* [Work required]:
Line by line, the data below should be set down unchanged, with images excluded.

* [Given data]:
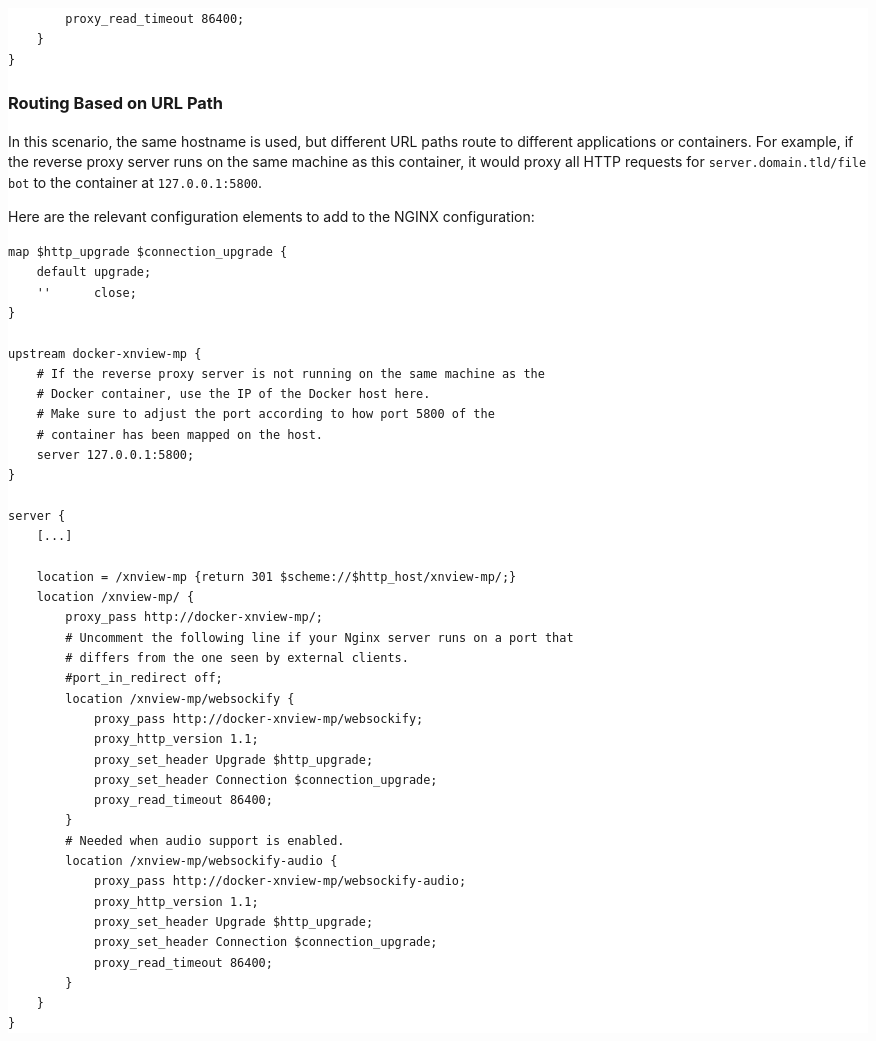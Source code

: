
 ```nginx
		proxy_read_timeout 86400;
	}
}

```

### Routing Based on URL Path

In this scenario, the same hostname is used, but different URL paths route to
different applications or containers. For example, if the reverse proxy server
runs on the same machine as this container, it would proxy all HTTP requests for
`server.domain.tld/filebot` to the container at `127.0.0.1:5800`.

Here are the relevant configuration elements to add to the NGINX configuration:

```nginx
map $http_upgrade $connection_upgrade {
	default upgrade;
	''      close;
}

upstream docker-xnview-mp {
	# If the reverse proxy server is not running on the same machine as the
	# Docker container, use the IP of the Docker host here.
	# Make sure to adjust the port according to how port 5800 of the
	# container has been mapped on the host.
	server 127.0.0.1:5800;
}

server {
	[...]

	location = /xnview-mp {return 301 $scheme://$http_host/xnview-mp/;}
	location /xnview-mp/ {
		proxy_pass http://docker-xnview-mp/;
		# Uncomment the following line if your Nginx server runs on a port that
		# differs from the one seen by external clients.
		#port_in_redirect off;
		location /xnview-mp/websockify {
			proxy_pass http://docker-xnview-mp/websockify;
			proxy_http_version 1.1;
			proxy_set_header Upgrade $http_upgrade;
			proxy_set_header Connection $connection_upgrade;
			proxy_read_timeout 86400;
		}
		# Needed when audio support is enabled.
		location /xnview-mp/websockify-audio {
			proxy_pass http://docker-xnview-mp/websockify-audio;
			proxy_http_version 1.1;
			proxy_set_header Upgrade $http_upgrade;
			proxy_set_header Connection $connection_upgrade;
			proxy_read_timeout 86400;
		}
	}
}

```


[Releases]: https://github.com/jlesage/docker-xnview-mp/releases
[Docker Hub]: https://hub.docker.com/r/jlesage/xnview-mp/tags
[Watchtower]: https://github.com/containrrr/watchtower
[TigerVNC]: https://tigervnc.org
[SSVNC]: http://www.karlrunge.com/x11vnc/ssvnc.html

* [Answer space]:
Source code

:
 ```nginx
		proxy_read_timeout 86400;
	}
}

```

### Routing Based on URL Path

In this scenario, the same hostname is used, but different URL paths route to
different applications or containers. For example, if the reverse proxy server
runs on the same machine as this container, it would proxy all HTTP requests for
`server.domain.tld/filebot` to the container at `127.0.0.1:5800`.

Here are the relevant configuration elements to add to the NGINX configuration:

```nginx
map $http_upgrade $connection_upgrade {
	default upgrade;
	''      close;
}

upstream docker-xnview-mp {
	# If the reverse proxy server is not running on the same machine as the
	# Docker container, use the IP of the Docker host here.
	# Make sure to adjust the port according to how port 5800 of the
	# container has been mapped on the host.
	server 127.0.0.1:5800;
}

server {
	[...]

	location = /xnview-mp {return 301 $scheme://$http_host/xnview-mp/;}
	location /xnview-mp/ {
		proxy_pass http://docker-xnview-mp/;
		# Uncomment the following line if your Nginx server runs on a port that
		# differs from the one seen by external clients.
		#port_in_redirect off;
		location /xnview-mp/websockify {
			proxy_pass http://docker-xnview-mp/websockify;
			proxy_http_version 1.1;
			proxy_set_header Upgrade $http_upgrade;
			proxy_set_header Connection $connection_upgrade;
			proxy_read_timeout 86400;
		}
		# Needed when audio support is enabled.
		location /xnview-mp/websockify-audio {
			proxy_pass http://docker-xnview-mp/websockify-audio;
			proxy_http_version 1.1;
			proxy_set_header Upgrade $http_upgrade;
			proxy_set_header Connection $connection_upgrade;
			proxy_read_timeout 86400;
		}
	}
}

```


[Releases]: https://github.com/jlesage/docker-xnview-mp/releases
[Docker Hub]: https://hub.docker.com/r/jlesage/xnview-mp/tags
[Watchtower]: https://github.com/containrrr/watchtower
[TigerVNC]: https://tigervnc.org
[SSVNC]: http://www.karlrunge.com/x11vnc/ssvnc.html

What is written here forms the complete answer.